Слово рядъ обозначает уговор о согласии — в целом как речевое давление на события. Равенство членов общины или договаривающихся сторон тут важнее всего, тогда как соотношение санъ — чинъ с самого начала символично и потому представлено как родовое, уже наполнено родовым смыслом. Рядъ ‘договор’ представлен в текстах до XII в., после чего сменяется термином докончание, с тем чтобы и этот с середины XVI в. окончательно был вытеснен словом договор. В последнем — возвращение к смыслу исходного юридического термина рядъ (у-говор), но в семантически обновленной и понятной форме (Сергеев, 1972, с. 184 и след.).

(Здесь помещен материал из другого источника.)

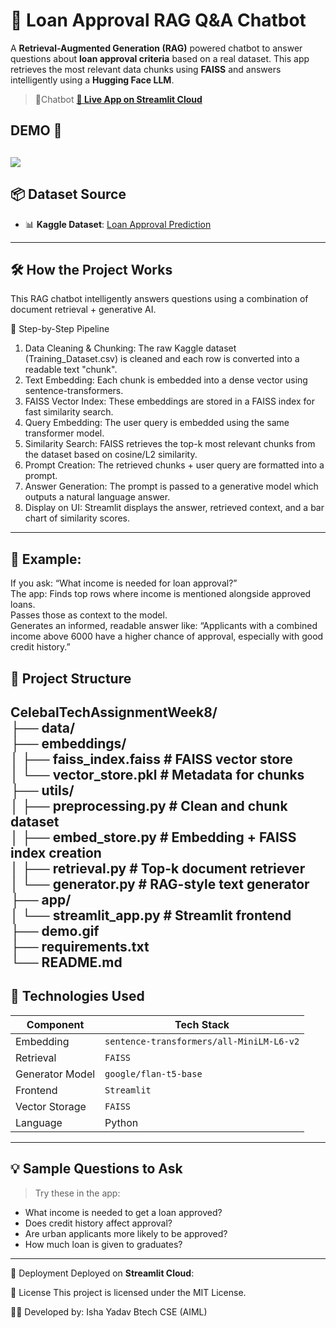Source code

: # 💬 Loan Approval RAG Q&A Chatbot

A **Retrieval-Augmented Generation (RAG)** powered chatbot to answer questions about **loan approval criteria** based on a real dataset. This app retrieves the most relevant data chunks using **FAISS** and answers intelligently using a **Hugging Face LLM**.
> 🔗Chatbot **[🚀 Live App on Streamlit Cloud](https://loanapprovalchatbot.streamlit.app/)**

## DEMO 🎥 
![](demo.gif)
---
## 📦 Dataset Source

- 📊 **Kaggle Dataset**: [Loan Approval Prediction](https://www.kaggle.com/datasets/sonalisingh1411/loan-approval-prediction)
---

## 🛠️ How the Project Works
This RAG chatbot intelligently answers questions using a combination of document retrieval + generative AI.

🔁 Step-by-Step Pipeline
1. Data Cleaning & Chunking:	The raw Kaggle dataset (Training_Dataset.csv) is cleaned and each row is converted into a readable text "chunk".
2. Text Embedding:	Each chunk is embedded into a dense vector using sentence-transformers.
3. FAISS Vector Index:	These embeddings are stored in a FAISS index for fast similarity search.
4. Query Embedding:	The user query is embedded using the same transformer model.
5. Similarity Search:	FAISS retrieves the top-k most relevant chunks from the dataset based on cosine/L2 similarity.
6. Prompt Creation:	The retrieved chunks + user query are formatted into a prompt.
7. Answer Generation:	The prompt is passed to a generative model which outputs a natural language answer.
8. Display on UI:	Streamlit displays the answer, retrieved context, and a bar chart of similarity scores.
---
## 🧠 Example:
If you ask:
“What income is needed for loan approval?”<br>
The app:
Finds top rows where income is mentioned alongside approved loans.<br>
Passes those as context to the model.<br>
Generates an informed, readable answer like:
“Applicants with a combined income above 6000 have a higher chance of approval, especially with good credit history.”

## 📁 Project Structure

CelebalTechAssignmentWeek8/<br>
├── data/<br>
├── embeddings/<br>
│ ├── faiss_index.faiss # FAISS vector store<br>
│ └── vector_store.pkl # Metadata for chunks<br>
├── utils/<br>
│ ├── preprocessing.py # Clean and chunk dataset<br>
│ ├── embed_store.py # Embedding + FAISS index creation<br>
│ ├── retrieval.py # Top-k document retriever<br>
│ └── generator.py # RAG-style text generator<br>
├── app/<br>
│ └── streamlit_app.py # Streamlit frontend<br>
├── demo.gif<br>
├── requirements.txt<br>
└── README.md <br>
---

## 🔧 Technologies Used

| Component             | Tech Stack                                       |
|----------------------|--------------------------------------------------|
| Embedding            | `sentence-transformers/all-MiniLM-L6-v2`         |
| Retrieval            | `FAISS`                                          |
| Generator Model      | `google/flan-t5-base`                            |
| Frontend             | `Streamlit`                                      |
| Vector Storage       | `FAISS`                                          |
| Language             | Python                                           |

---

## 💡 Sample Questions to Ask

> Try these in the app:

- What income is needed to get a loan approved?
- Does credit history affect approval?
- Are urban applicants more likely to be approved?
- How much loan is given to graduates?

---

🚀 Deployment
Deployed on **Streamlit Cloud**:


📄 License 
This project is licensed under the MIT License.


👩‍💻 Developed by: 
Isha Yadav Btech CSE (AIML)
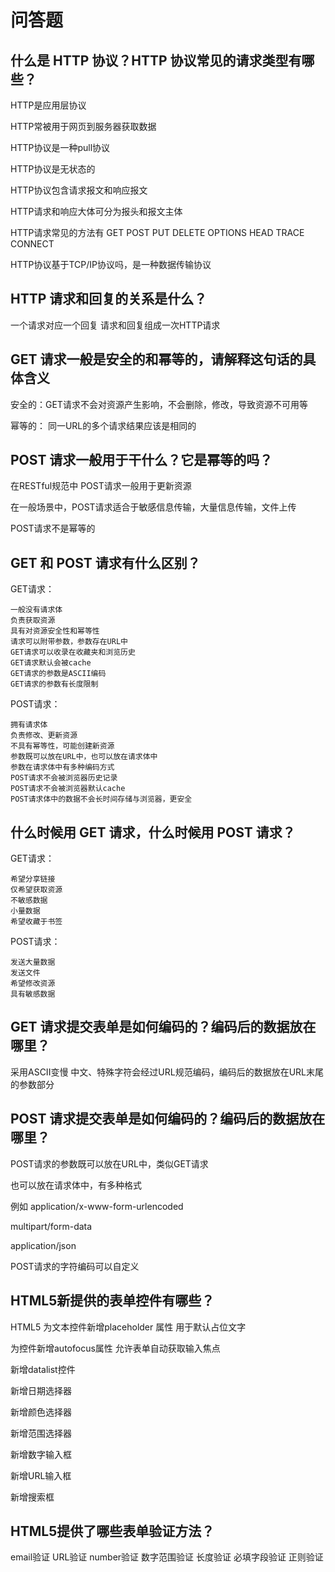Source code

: # 问答题
## 什么是 HTTP 协议？HTTP 协议常见的请求类型有哪些？

HTTP是应用层协议

HTTP常被用于网页到服务器获取数据

HTTP协议是一种pull协议

HTTP协议是无状态的

HTTP协议包含请求报文和响应报文

HTTP请求和响应大体可分为报头和报文主体

HTTP请求常见的方法有 GET POST PUT DELETE OPTIONS HEAD TRACE CONNECT

HTTP协议基于TCP/IP协议吗，是一种数据传输协议

## HTTP 请求和回复的关系是什么？

一个请求对应一个回复
请求和回复组成一次HTTP请求

## GET 请求一般是安全的和幂等的，请解释这句话的具体含义

安全的：GET请求不会对资源产生影响，不会删除，修改，导致资源不可用等

幂等的： 同一URL的多个请求结果应该是相同的

## POST 请求一般用于干什么？它是幂等的吗？

在RESTful规范中 POST请求一般用于更新资源

在一般场景中，POST请求适合于敏感信息传输，大量信息传输，文件上传

POST请求不是幂等的

## GET 和 POST 请求有什么区别？

GET请求：

    一般没有请求体
    负责获取资源
    具有对资源安全性和幂等性
    请求可以附带参数，参数存在URL中
    GET请求可以收录在收藏夹和浏览历史
    GET请求默认会被cache
    GET请求的参数是ASCII编码
    GET请求的参数有长度限制

POST请求：

    拥有请求体
    负责修改、更新资源
    不具有幂等性，可能创建新资源
    参数既可以放在URL中，也可以放在请求体中
    参数在请求体中有多种编码方式
    POST请求不会被浏览器历史记录
    POST请求不会被浏览器默认cache
    POST请求体中的数据不会长时间存储与浏览器，更安全

## 什么时候用 GET 请求，什么时候用 POST 请求？

GET请求：

    希望分享链接
    仅希望获取资源
    不敏感数据
    小量数据
    希望收藏于书签

POST请求：

    发送大量数据
    发送文件
    希望修改资源
    具有敏感数据

## GET 请求提交表单是如何编码的？编码后的数据放在哪里？

采用ASCII变慢 中文、特殊字符会经过URL规范编码，编码后的数据放在URL末尾的参数部分

## POST 请求提交表单是如何编码的？编码后的数据放在哪里？

POST请求的参数既可以放在URL中，类似GET请求

也可以放在请求体中，有多种格式

例如 application/x-www-form-urlencoded

multipart/form-data

application/json

POST请求的字符编码可以自定义

## HTML5新提供的表单控件有哪些？

HTML5 为文本控件新增placeholder 属性 用于默认占位文字

为控件新增autofocus属性 允许表单自动获取输入焦点

新增datalist控件

新增日期选择器

新增颜色选择器

新增范围选择器

新增数字输入框

新增URL输入框

新增搜索框

## HTML5提供了哪些表单验证方法？

email验证 URL验证 number验证 数字范围验证 长度验证 必填字段验证 正则验证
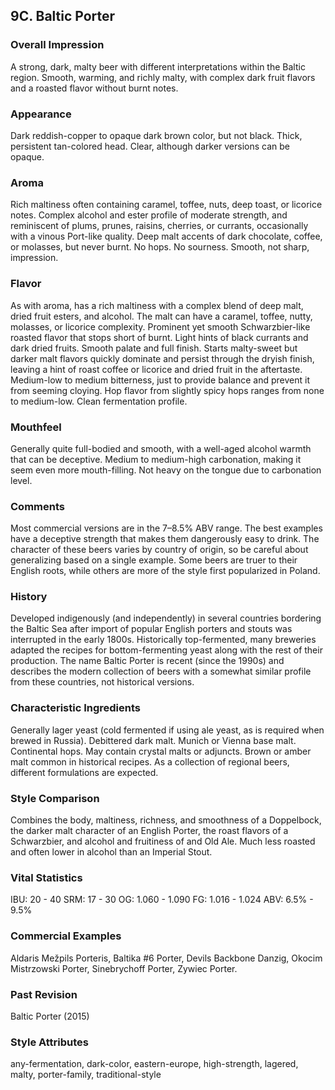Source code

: ## 9C. Baltic Porter

### Overall Impression

A strong, dark, malty beer with different interpretations within the Baltic region. Smooth, warming, and richly malty, with complex dark fruit flavors and a roasted flavor without burnt notes.

### Appearance

Dark reddish-copper to opaque dark brown color, but not black. Thick, persistent tan-colored head. Clear, although darker versions can be opaque.

### Aroma

Rich maltiness often containing caramel, toffee, nuts, deep toast, or licorice notes. Complex alcohol and ester profile of moderate strength, and reminiscent of plums, prunes, raisins, cherries, or currants, occasionally with a vinous Port-like quality. Deep malt accents of dark chocolate, coffee, or molasses, but never burnt. No hops. No sourness. Smooth, not sharp, impression.

### Flavor

As with aroma, has a rich maltiness with a complex blend of deep malt, dried fruit esters, and alcohol. The malt can have a caramel, toffee, nutty, molasses, or licorice complexity. Prominent yet smooth Schwarzbier-like roasted flavor that stops short of burnt. Light hints of black currants and dark dried fruits. Smooth palate and full finish. Starts malty-sweet but darker malt flavors quickly dominate and persist through the dryish finish, leaving a hint of roast coffee or licorice and dried fruit in the aftertaste. Medium-low to medium bitterness, just to provide balance and prevent it from seeming cloying. Hop flavor from slightly spicy hops ranges from none to medium-low. Clean fermentation profile.

### Mouthfeel

Generally quite full-bodied and smooth, with a well-aged alcohol warmth that can be deceptive. Medium to medium-high carbonation, making it seem even more mouth-filling. Not heavy on the tongue due to carbonation level.

### Comments

Most commercial versions are in the 7–8.5% ABV range. The best examples have a deceptive strength that makes them dangerously easy to drink. The character of these beers varies by country of origin, so be careful about generalizing based on a single example. Some beers are truer to their English roots, while others are more of the style first popularized in Poland.

### History

Developed indigenously (and independently) in several countries bordering the Baltic Sea after import of popular English porters and stouts was interrupted in the early 1800s. Historically top-fermented, many breweries adapted the recipes for bottom-fermenting yeast along with the rest of their production. The name Baltic Porter is recent (since the 1990s) and describes the modern collection of beers with a somewhat similar profile from these countries, not historical versions.

### Characteristic Ingredients

Generally lager yeast (cold fermented if using ale yeast, as is required when brewed in Russia). Debittered dark malt. Munich or Vienna base malt. Continental hops. May contain crystal malts or adjuncts. Brown or amber malt common in historical recipes. As a collection of regional beers, different formulations are expected.

### Style Comparison

Combines the body, maltiness, richness, and smoothness of a Doppelbock, the darker malt character of an English Porter, the roast flavors of a Schwarzbier, and alcohol and fruitiness of and Old Ale. Much less roasted and often lower in alcohol than an Imperial Stout.

### Vital Statistics

IBU: 20 - 40
SRM: 17 - 30
OG: 1.060 - 1.090
FG: 1.016 - 1.024
ABV: 6.5% - 9.5%

### Commercial Examples

Aldaris Mežpils Porteris, Baltika #6 Porter, Devils Backbone Danzig, Okocim Mistrzowski Porter, Sinebrychoff Porter, Zywiec Porter.

### Past Revision

Baltic Porter (2015)

### Style Attributes

any-fermentation, dark-color, eastern-europe, high-strength, lagered, malty, porter-family, traditional-style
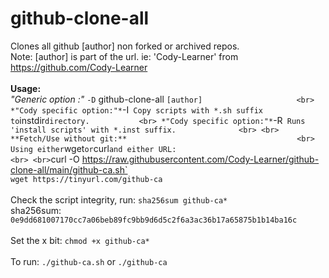# github-clone-all											<br>
Clones all github [author] non forked or archived repos.						<br>
Note: [author] is part of the url. ie: 'Cody-Learner' from https://github.com/Cody-Learner		<br>
													<br>
**Usage:**												<br>
*"Generic option      :"* `-D`  github-clone-all ` [author]						<br>
*"Cody specific option:"* `-I`  Copy scripts with *.sh suffix to `instdir` directory.			<br>
*"Cody specific option:"* `-R`  Runs 'install scripts' with *.inst suffix.				<br>
													<br>
**Fetch/Use without git:**										<br>
Using either `wget` or `curl` and either URL:								<br>
													<br>
`curl -O https://raw.githubusercontent.com/Cody-Learner/github-clone-all/main/github-ca.sh`		<br>
`wget https://tinyurl.com/github-ca`									<br>
													<br>
Check the script integrity, run: `sha256sum github-ca*`							<br>
sha256sum: `0e9dd681007170cc7a06beb89fc9bb9d6d5c2f6a3ac36b17a65875b1b14ba16c`				<br>
													<br>
Set the x bit: `chmod +x github-ca*`									<br>
													<br>
To run: `./github-ca.sh` or `./github-ca`								<br>
													<br>
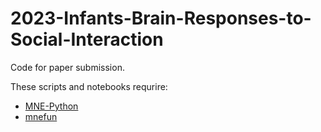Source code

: # 2023-Infants-Brain-Responses-to-Social-Interaction
Code for paper submission.

These scripts and notebooks requrire:

- [MNE-Python](https://mne.tools/dev)
- [mnefun](https://github.com/LABSN/mnefun)
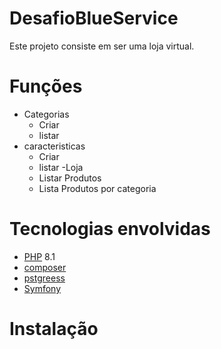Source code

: # DesafioBlueService

Este projeto consiste em ser uma loja virtual. 

# Funções 

- Categorias 
  - Criar
  - listar
- caracteristicas
  - Criar 
  - listar
-Loja
  - Listar Produtos
  - Lista Produtos por categoria 

# Tecnologias envolvidas

- [PHP]() 8.1 
- [composer]() 
- [pstgreess]()
- [Symfony]()

# Instalação



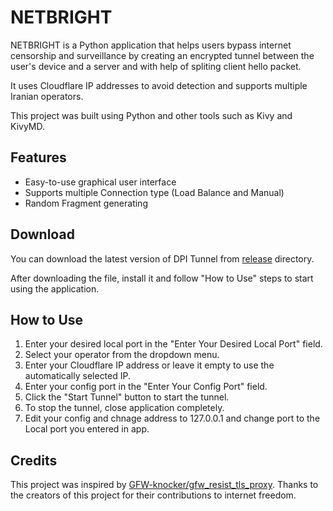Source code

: # NETBRIGHT

NETBRIGHT is a Python application that helps users bypass internet censorship and surveillance by creating an encrypted tunnel between the user's device and a server and with help of spliting client hello packet. 

It uses Cloudflare IP addresses to avoid detection and supports multiple Iranian operators.

This project was built using Python and other tools such as Kivy and KivyMD.

## Features

* Easy-to-use graphical user interface
* Supports multiple Connection type (Load Balance and Manual)
* Random Fragment generating

## Download
You can download the latest version of DPI Tunnel from [release](https://github.com/yebekhe/NETBRIGHT/releases) directory. 

After downloading the file, install it and follow "How to Use" steps to start using the application.

## How to Use

1. Enter your desired local port in the "Enter Your Desired Local Port" field.
2. Select your operator from the dropdown menu.
3. Enter your Cloudflare IP address or leave it empty to use the automatically selected IP.
4. Enter your config port in the "Enter Your Config Port" field. 
5. Click the "Start Tunnel" button to start the tunnel.
6. To stop the tunnel, close application completely.
7. Edit your config and chnage address to 127.0.0.1 and change port to the Local port you entered in app.

## Credits

This project was inspired by [GFW-knocker/gfw_resist_tls_proxy](https://github.com/GFW-knocker/gfw_resist_tls_proxy). Thanks to the creators of this project for their contributions to internet freedom.
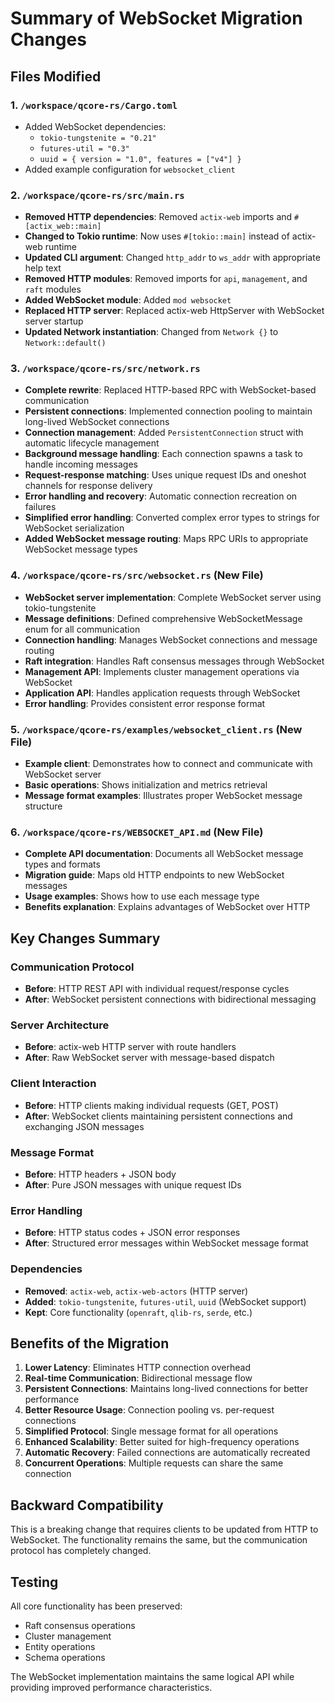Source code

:# Summary of WebSocket Migration Changes

## Files Modified

### 1. `/workspace/qcore-rs/Cargo.toml`
- Added WebSocket dependencies:
  - `tokio-tungstenite = "0.21"`
  - `futures-util = "0.3"`
  - `uuid = { version = "1.0", features = ["v4"] }`
- Added example configuration for `websocket_client`

### 2. `/workspace/qcore-rs/src/main.rs`
- **Removed HTTP dependencies**: Removed `actix-web` imports and `#[actix_web::main]`
- **Changed to Tokio runtime**: Now uses `#[tokio::main]` instead of actix-web runtime
- **Updated CLI argument**: Changed `http_addr` to `ws_addr` with appropriate help text
- **Removed HTTP modules**: Removed imports for `api`, `management`, and `raft` modules
- **Added WebSocket module**: Added `mod websocket`
- **Replaced HTTP server**: Replaced actix-web HttpServer with WebSocket server startup
- **Updated Network instantiation**: Changed from `Network {}` to `Network::default()`

### 3. `/workspace/qcore-rs/src/network.rs` 
- **Complete rewrite**: Replaced HTTP-based RPC with WebSocket-based communication
- **Persistent connections**: Implemented connection pooling to maintain long-lived WebSocket connections
- **Connection management**: Added `PersistentConnection` struct with automatic lifecycle management
- **Background message handling**: Each connection spawns a task to handle incoming messages
- **Request-response matching**: Uses unique request IDs and oneshot channels for response delivery
- **Error handling and recovery**: Automatic connection recreation on failures
- **Simplified error handling**: Converted complex error types to strings for WebSocket serialization
- **Added WebSocket message routing**: Maps RPC URIs to appropriate WebSocket message types

### 4. `/workspace/qcore-rs/src/websocket.rs` (New File)
- **WebSocket server implementation**: Complete WebSocket server using tokio-tungstenite
- **Message definitions**: Defined comprehensive WebSocketMessage enum for all communication
- **Connection handling**: Manages WebSocket connections and message routing
- **Raft integration**: Handles Raft consensus messages through WebSocket
- **Management API**: Implements cluster management operations via WebSocket
- **Application API**: Handles application requests through WebSocket
- **Error handling**: Provides consistent error response format

### 5. `/workspace/qcore-rs/examples/websocket_client.rs` (New File)  
- **Example client**: Demonstrates how to connect and communicate with WebSocket server
- **Basic operations**: Shows initialization and metrics retrieval
- **Message format examples**: Illustrates proper WebSocket message structure

### 6. `/workspace/qcore-rs/WEBSOCKET_API.md` (New File)
- **Complete API documentation**: Documents all WebSocket message types and formats
- **Migration guide**: Maps old HTTP endpoints to new WebSocket messages  
- **Usage examples**: Shows how to use each message type
- **Benefits explanation**: Explains advantages of WebSocket over HTTP

## Key Changes Summary

### Communication Protocol
- **Before**: HTTP REST API with individual request/response cycles
- **After**: WebSocket persistent connections with bidirectional messaging

### Server Architecture  
- **Before**: actix-web HTTP server with route handlers
- **After**: Raw WebSocket server with message-based dispatch

### Client Interaction
- **Before**: HTTP clients making individual requests (GET, POST)
- **After**: WebSocket clients maintaining persistent connections and exchanging JSON messages

### Message Format
- **Before**: HTTP headers + JSON body
- **After**: Pure JSON messages with unique request IDs

### Error Handling
- **Before**: HTTP status codes + JSON error responses
- **After**: Structured error messages within WebSocket message format

### Dependencies
- **Removed**: `actix-web`, `actix-web-actors` (HTTP server)
- **Added**: `tokio-tungstenite`, `futures-util`, `uuid` (WebSocket support)
- **Kept**: Core functionality (`openraft`, `qlib-rs`, `serde`, etc.)

## Benefits of the Migration

1. **Lower Latency**: Eliminates HTTP connection overhead
2. **Real-time Communication**: Bidirectional message flow
3. **Persistent Connections**: Maintains long-lived connections for better performance
4. **Better Resource Usage**: Connection pooling vs. per-request connections
5. **Simplified Protocol**: Single message format for all operations
6. **Enhanced Scalability**: Better suited for high-frequency operations
7. **Automatic Recovery**: Failed connections are automatically recreated
8. **Concurrent Operations**: Multiple requests can share the same connection

## Backward Compatibility

This is a breaking change that requires clients to be updated from HTTP to WebSocket. The functionality remains the same, but the communication protocol has completely changed.

## Testing

All core functionality has been preserved:
- Raft consensus operations
- Cluster management  
- Entity operations
- Schema operations

The WebSocket implementation maintains the same logical API while providing improved performance characteristics.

Слово рядъ становится родовым (гиперонимом) в отношении к многим другим обозначениям «ряда», столь же конкретным по исходному значению корня, и вбирает в себя их прежние смыслы.

Слово строка обозначает точку знака, мельчайший элемент возможного ряда: прѣстрокы у Иоанна Экзарха — мельчайшие элементы, соответствуют греч. άτομος ‘неделимый’. С XIV в. последовательность таких точек воспринимается как строчка одномерных знаков — строчки письма, т. е. ряд, но в значении ‘ряд’ это слово употребляется не ранее XVI в.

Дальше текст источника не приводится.